Electrical Engineering
      and Computer Sciences

Electrical Engineering and Computer Sciences

COLLEGE OF ENGINEERING

UC Berkeley

   

Research Areas - Database Management Systems (DBMS)

Overview

Computers are used less for computing per se than for the management, distribution and analysis of information. Database research thus goes to the heart of computing. Berkeley's database group defined the field in the 1970's, via pioneering research projects including INGRES and POSTGRES that spawned a multi-billion dollar relational database industry and a series of influential open source systems. Today, the group continues to redefine the field, taking the foundations of data management into a global environment of live, noisy, networked data sources.

Database group web site: db.cs.berkeley.edu

Topics

  • Declarative Networking

    Database systems have long used "declarative" languages, in which programmers focus on program outcomes (what) rather than implementation (how.) In recent years, our group has demonstrated that recursive declarative languages and runtime engines are an excellent match for building distributed and networked systems. Our declarative networking approach provides radically simplified, efficient implementations of tasks as diverse as distributed query processing, statistical inference, distributed agreement, and core networking protocols. We have demonstrated that declarative programs a few dozen lines long compete with C++ implementations that are tens of thousands of lines long. Our software includes the P2 system for declarative overlay networks on the Internet, and the DSN system for declarative programming of wireless sensor networks.

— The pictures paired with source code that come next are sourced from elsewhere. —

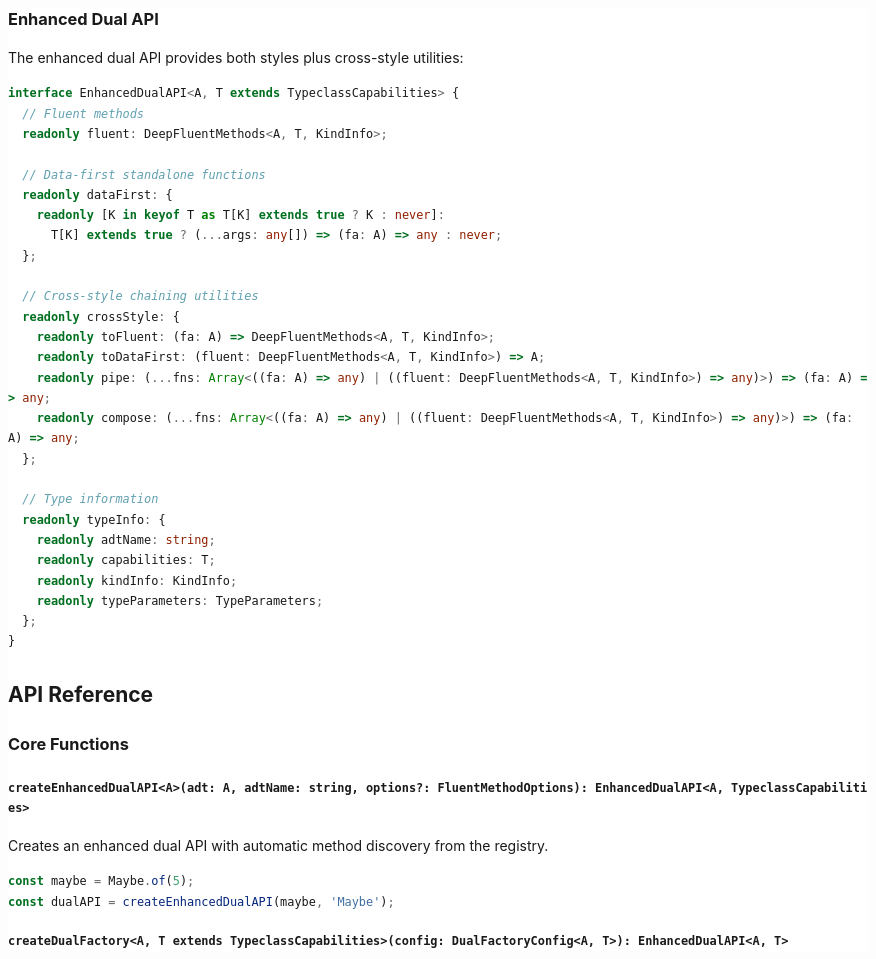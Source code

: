 ### Enhanced Dual API

The enhanced dual API provides both styles plus cross-style utilities:

```typescript
interface EnhancedDualAPI<A, T extends TypeclassCapabilities> {
  // Fluent methods
  readonly fluent: DeepFluentMethods<A, T, KindInfo>;
  
  // Data-first standalone functions
  readonly dataFirst: {
    readonly [K in keyof T as T[K] extends true ? K : never]: 
      T[K] extends true ? (...args: any[]) => (fa: A) => any : never;
  };
  
  // Cross-style chaining utilities
  readonly crossStyle: {
    readonly toFluent: (fa: A) => DeepFluentMethods<A, T, KindInfo>;
    readonly toDataFirst: (fluent: DeepFluentMethods<A, T, KindInfo>) => A;
    readonly pipe: (...fns: Array<((fa: A) => any) | ((fluent: DeepFluentMethods<A, T, KindInfo>) => any)>) => (fa: A) => any;
    readonly compose: (...fns: Array<((fa: A) => any) | ((fluent: DeepFluentMethods<A, T, KindInfo>) => any)>) => (fa: A) => any;
  };
  
  // Type information
  readonly typeInfo: {
    readonly adtName: string;
    readonly capabilities: T;
    readonly kindInfo: KindInfo;
    readonly typeParameters: TypeParameters;
  };
}
```

## API Reference

### Core Functions

#### `createEnhancedDualAPI<A>(adt: A, adtName: string, options?: FluentMethodOptions): EnhancedDualAPI<A, TypeclassCapabilities>`

Creates an enhanced dual API with automatic method discovery from the registry.

```typescript
const maybe = Maybe.of(5);
const dualAPI = createEnhancedDualAPI(maybe, 'Maybe');
```

#### `createDualFactory<A, T extends TypeclassCapabilities>(config: DualFactoryConfig<A, T>): EnhancedDualAPI<A, T>`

  • Data Management for Wireless Sensor Networks and RFID

    Berkeley is the multidisciplinary leader in wireless sensor network research. Sensor networks, and related technologies like RFID infrastructures, are by their nature tools for data acquisition and management, and Berkeley's database group has played a key role in this space. We developed the TinyDB sensornet query engine, the first system to provide a high-level language and runtime for tasking entire"clouds" of sensors in a simple way. We designed probabilistic methods for energy-efficient approximation of sensornet queries and distributed triggers, as well as statistical methods to clean noisy data coming from unpredictable RFID readers. The Declarative Sensor Network (DSN) project described above investigates the use of deductive database techniques to programming entire sensornet "stacks", from core networking internals to high-level data management.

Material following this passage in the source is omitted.